*** Block opens ***

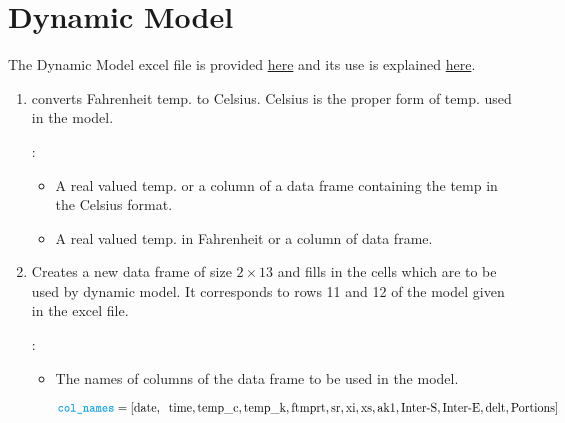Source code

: 	\section{Dynamic Model}

The Dynamic Model excel file is provided 
\href{http://ucanr.edu/sites/fruittree/How-to_Guides/Dynamic_Model_-_Chill_Accumulation/}{here} and its use is explained 
\href{http://ucanr.edu/sites/fruittree/files/49320.pdf}{here}.


\begin{enumerate}
\item {} converts Fahrenheit temp. to Celsius. Celsius is the proper form of temp. used in the model. 

:
\begin{itemize}
\item {}  A real valued temp. or a column of a 
data frame containing the temp in the Celsius format.
\end{itemize}


\begin{itemize}
\item A real valued temp. in Fahrenheit or a column of
data frame.
\end{itemize}


\item {} Creates a new data frame 
of size $2 \times 13$ and fills in the cells which are to be used
by dynamic model. It corresponds to rows 11 and 12 of the 
model given in the excel file.

:

\begin{itemize}
\item {}  The names of columns of the data frame to be used in the model.

{\footnotesize {$ \vari{col\_names} = [ \text{date}, \:
                                    \text{ time}, 
                                     \text{temp\_c}, 
                                     \text{temp\_k}, 
                                     \text{ftmprt}, 
                                     \text{sr}, 
                                     \text{xi}, 
                                     \text{xs}, 
                                     \text{ak1}, 
                                     \text{Inter-S}, 
                                     \text{Inter-E},
                                     \text{delt}, 
                                     \text{Portions}] $}}


\end{itemize}
\end{enumerate}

*** Block closes ***

The reply should consist solely of the number of lines in the records that include "frame".

ANSWER SECTION: 4